Will a car on ice have its maximum speed reduced?

[Omnirizon]

suppose we have a car on ice stuck in first gear.

intuitively, I thought it should still be able attain maximum speed (in first gear) in a straight line, but it would take longer because it couldn't apply as much force before the force it applies is greater than the static friction between the car's tire and the icy surface.

however, after trying some calcs (I may be doing them wrong): it seems that the icy surface would limit the car's speed because rolling resistance will soon bring the small amount of force the car can apply to accelerate to a net total of zero.

that is, when the car attempts to apply force to accelerate, the current rolling resistance at a given velocity will reduce that force to zero. because force is limited by low static friction (the ice) it is unable to obtain the same velocity it could on something with greater static friction (like pavement).
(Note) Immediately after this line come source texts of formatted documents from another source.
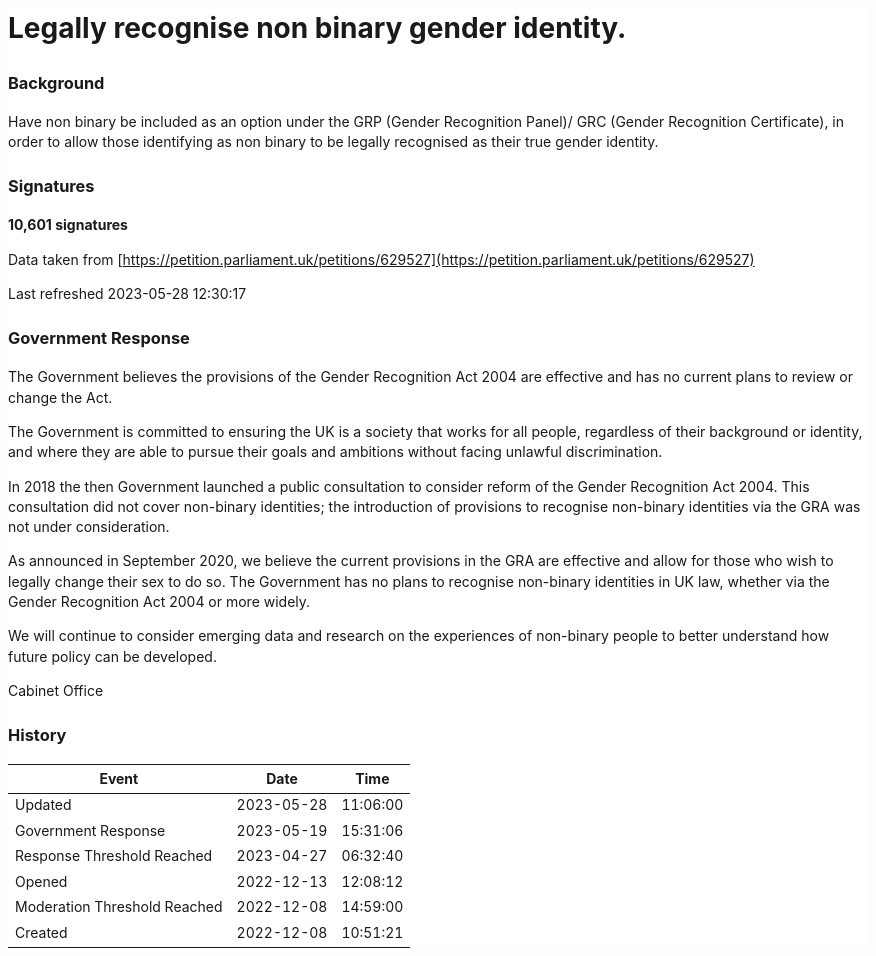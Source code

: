 # Legally recognise non binary gender identity.

### Background

Have non binary be included as an option under the GRP (Gender Recognition Panel)/ GRC (Gender Recognition Certificate), in order to allow those identifying as non binary to be legally recognised as their true gender identity.

### Signatures

**10,601 signatures**

Data taken from [https://petition.parliament.uk/petitions/629527](https://petition.parliament.uk/petitions/629527)

Last refreshed 2023-05-28 12:30:17

### Government Response

The Government believes the provisions of the Gender Recognition Act 2004 are effective and has no current plans to review or change the Act.

The Government is committed to ensuring the UK is a society that works for all people, regardless of their background or identity, and where they are able to pursue their goals and ambitions without facing unlawful discrimination.

In 2018 the then Government launched a public consultation to consider reform of the Gender Recognition Act 2004. This consultation did not cover non-binary identities; the introduction of provisions to recognise non-binary identities via the GRA was not under consideration.

As announced in September 2020, we believe the current provisions in the GRA are effective and allow for those who wish to legally change their sex to do so. The Government has no plans to recognise non-binary identities in UK law, whether via the Gender Recognition Act 2004 or more widely.

We will continue to consider emerging data and research on the experiences of non-binary people to better understand how future policy can be developed.

Cabinet Office

### History

| Event | Date | Time |
| - | - | - |
| Updated | 2023-05-28 | 11:06:00 |
| Government Response | 2023-05-19 | 15:31:06 |
| Response Threshold Reached | 2023-04-27 | 06:32:40 |
| Opened | 2022-12-13 | 12:08:12 |
| Moderation Threshold Reached | 2022-12-08 | 14:59:00 |
| Created | 2022-12-08 | 10:51:21 |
is this correct? if not what am I doing wrong?



this is all assuming the car is stuck in first gear (I can't quite wrap my head around how higher gears would work, but it seems that they essentially 'store' inertia in another form different from the inertia in the car's tires).

 

[Bob S]

The major force that limits a car's velocity is the air-drag force, and maintaining a specific velocity requires a balancing torque (force) at the drive wheels. The maximum torque at the drive wheels is limited by the coefficient of static friction (as you pointed out) of the wheels on the ice. (If the car had all-wheel drive, would the tire rolling resistance limit the maximum velocity?)
Bob S

 

[Danger]

This might be useful.
http://www.casc.on.ca/iceRacing.php"
You can Google 'ice racing' for a lot more hits.

 

[mender]

Considering that with reasonable tires, the C of F on ice is about .3 and the acceleration rate of the average family car in top gear is rarely above that, the top speed of a car is going to be quite close to what it can attain on pavement. Not recommended as the stopping distance will be considerable. As a former ice-racer I can attest to that.

The salt flats can sometimes offer less traction than ice yet the cars running there certainly manage some pretty stout speeds.

 

[Omnirizon]

Ok. Thanks for all your responses, they have been helpful, but are not quite getting at what I was asking.

I'm not interested in ice racing, nor the real coefficient of friction on ice. I also know that rolling resistance is very small for a car compared to air drag. I'm attempting to get at a conceptual point; namely that low C of F can actually limit the top speed of a car (which doesn't seem very intuitive to me, at first).

so let's suppose the car is stuck in first gear on something really slippery, even more slippery than ice. Also, the car is in a vacuum. This surface has a C of F of 0.0001.

is it the case that because the C of F limits the amount of force the car's wheels can apply to the surface, the rolling resistance (which will much sooner become equal to the force the car's wheels can apply) will act to limit the car's speed to a much lower speed than if the car was on dry pavement?

Please try to keep your responses in a simple conceptual space. Ice racing and salt flats have little to do with this question because those situations involve an array of other factors that render the conceptual point here much less important (namely, that they have gears to carry inertia and lessen the amount of torque actually applied at the wheels, and foils to press the car into the ground).

 

[mender]

And what are you using for Crr (coefficient of rolling resistance) since you are using such a small number for Csf (coefficient of static friction)?

The essence is that if the static friction is higher for the drive wheels than the rolling resistance of the non-driven wheels, in the absence of any other forces (drag from air for instance) the vehicle will be able to continually accelerate until something limits that process, such as the max rpm of the engine or a cliff.

Different gears change the amount of torque available to accelerate the vehicle by trading torque for speed. You've probably noticed that your car goes faster but accelerates at a lower rate in higher gears. You can't have both at the same time!